Business
MTN Group CEO to step down in March next year
MTN Group Ltd, Africa’s largest mobile network by subscribers, said on Wednesday Chief Executive Officer Rob Shuter would step down at the end of a four-year term in March 2021.
The company, which is in the middle of a revamp to re-focus on high growth markets on the continent and in the Middle East, said its board would find a new CEO during the year to enable a seamless handover. Shuter, a former head of Vodafone Europe with a background in banking, took over from Sifiso Dabengwa in 2017, who resigned after Nigeria imposed a $1.7 billion penalty on the company for its failure to deactivate unregistered users. The 52-year old told investors and analysts at MTN’s results presentation that he chose not to renew his contract but did not elaborate on the reasons.
During his tenure, Shuter overhauled MTN’s governance standards and is in the middle of a drive to secure returns in everything from financial services, music to video games. The company also said headline earnings per share (HEPS) rose 38.9% to 468 cents for the full-year ended Dec. 31 on IFRS 16 accounting basis. On a like-for-like IAS 17 accounting basis, HEPS rose 61.7%.

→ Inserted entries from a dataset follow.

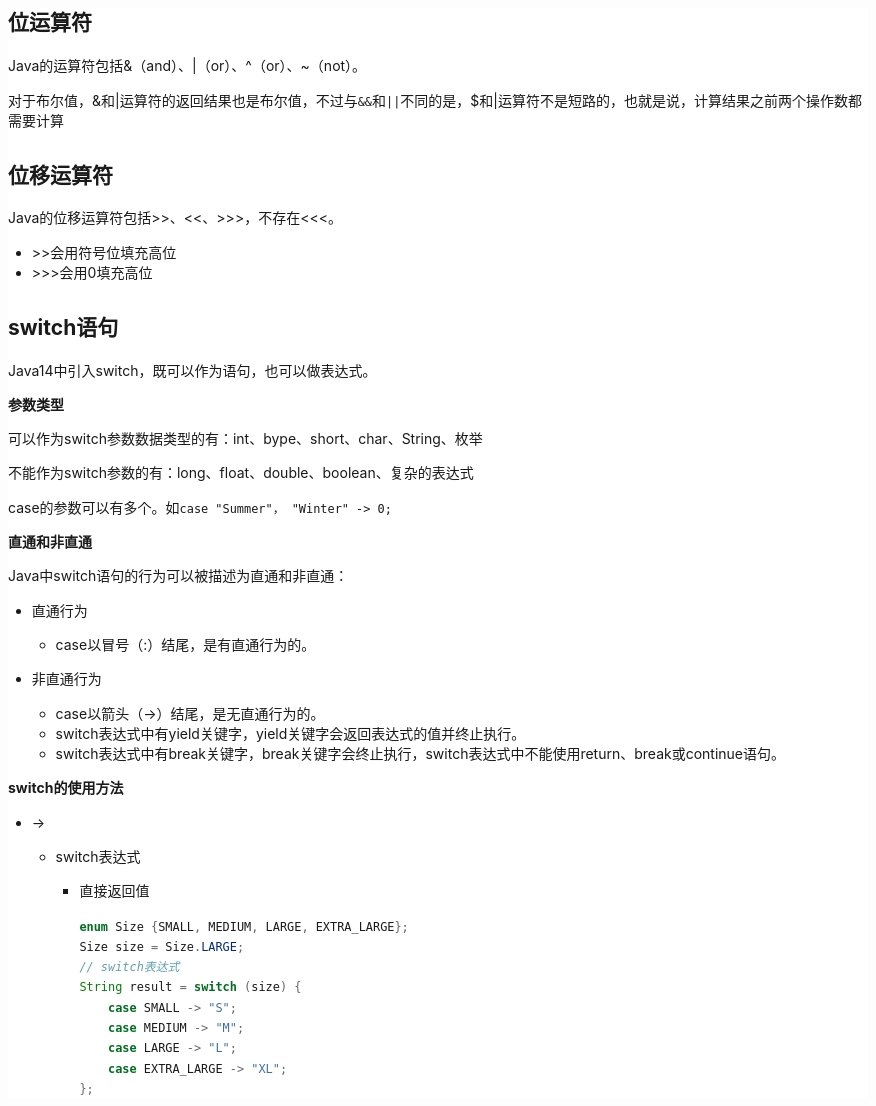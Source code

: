 ## 位运算符

Java的运算符包括&（and）、|（or）、^（or）、~（not）。

对于布尔值，&和|运算符的返回结果也是布尔值，不过与`&&`和`||`不同的是，$和|运算符不是短路的，也就是说，计算结果之前两个操作数都需要计算

## 位移运算符

Java的位移运算符包括>>、<<、>>>，不存在<<<。

- \>>会用符号位填充高位
- \>>>会用0填充高位

## switch语句

Java14中引入switch，既可以作为语句，也可以做表达式。

**参数类型**

可以作为switch参数数据类型的有：int、bype、short、char、String、枚举

不能作为switch参数的有：long、float、double、boolean、复杂的表达式

case的参数可以有多个。如`case "Summer"， "Winter" -> 0;`

**直通和非直通**

Java中switch语句的行为可以被描述为直通和非直通：

- 直通行为
  - case以冒号（:）结尾，是有直通行为的。

- 非直通行为
  - case以箭头（->）结尾，是无直通行为的。
  - switch表达式中有yield关键字，yield关键字会返回表达式的值并终止执行。
  - switch表达式中有break关键字，break关键字会终止执行，switch表达式中不能使用return、break或continue语句。

**switch的使用方法**

- ->

  - switch表达式

    - 直接返回值

      ```java
      enum Size {SMALL, MEDIUM, LARGE, EXTRA_LARGE};
      Size size = Size.LARGE;
      // switch表达式
      String result = switch (size) {
          case SMALL -> "S";
          case MEDIUM -> "M";
          case LARGE -> "L";
          case EXTRA_LARGE -> "XL";
      };
      ```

Revenue rose by 9.7%, while service revenue grew by 9.8%. “The group’s results were supported by double-digit growth in service revenue by both MTN Nigeria and MTN Ghana, while economic pressure, new data usage rules and a reassessment of recognition criteria for roaming revenue from Cell C impacted our performance in South Africa,” Shuter said in a statement. MTN said once regulatory approvals have been finalised relating to the sale of its towers business in Ghana, it will have raised 14 billion rand ($876.70 million) from asset sales within the first 12 months of its three-year 15 billion rand divestment plan aimed at simplifying its portfolio.
The group revised its medium-term target for its divestment plan, and now wants to secure a further 25 billion rand in asset sales over the next three to five-years, Shuter said at the results presentation. The value of assets that it is reviewing for sale and money expected from public offerings is 45 billion rand, but MTN is only targeting 25 billion rand of that for now. They include an 18.9% stake in African online retailer Jumia, a 27 billion rand worth stake in Mauritius-headquartered IHS Towers, MTN Nigeria’s public offering and share sales to local investors in its Ugandan and Zambian units. It does not anticipate a material impact on its near-term network rollout plans due to the coronavirus outbreak and was developing contingency plans to mitigate the impact.